Hey cu/ck/s. I cook pretty often and I have more or less perfected most dishes I cook regularly, but one still evades me - chicken noodle soup. Everything in it is delicious, but the chicken tends to dry. I've tried altering the cooking time and cooking temperature. I've tried different cuts and I've tried brining, but the chicken is always dry. Is dry chicken just something that is guaranteed with soup, or is there a way I can leave a little bit of juiciness in the final product?
>>8166211
fuck noodles, use dumplings instead. Recipe is literally eggs, flour, and a little salt until it's gummy, then fork it into the boiling water.
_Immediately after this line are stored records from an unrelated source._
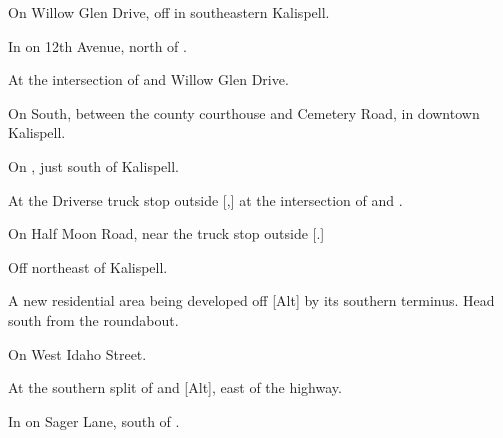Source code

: 

\begin{LocationList}

On Willow Glen Drive, off  in southeastern Kalispell.

In  on 12th Avenue, north of .

At the intersection of  and Willow Glen Drive.

On  South, between the county courthouse and Cemetery Road, in downtown Kalispell.

On , just south of Kalispell.

At the Driverse truck stop outside [,] at the intersection of  and .

\Location{\GarageHQ \Garage}
On Half Moon Road, near the truck stop outside [.]

Off 
northeast of Kalispell.

A new residential area being developed off [Alt] by its southern terminus. Head south from the roundabout.

\Location{\RecruitmentAgency \Recruitment}
On  West Idaho Street.

At the southern split of  and [Alt], east of the highway.

In  on Sager Lane, south of .

\end{LocationList}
Other than that, home made chicken stock, chicken, carrot, celery, onion, and seasonings.
>>8166216
I really like dumplings, but I'm cooking for family and my sister eats like a toddler, even though she's 22. Dumplings taste better, but she refuses to eat them because of the texture. She doesn't even eat spaghetti. What seasonings would you suggest? I usually keep it light because my sister is picky as hell and if I change anything, even for the better, she'll throw a fit.
>>8166211
I brown my chicken on the bone in oil, remove it, saute the vegetables, add the stock and chicken, simmer for 45 minutes, remove chicken, and take meat off bone. Cook vegetables and stock 30 more minutes, add chicken and noodles and cook until noodles done.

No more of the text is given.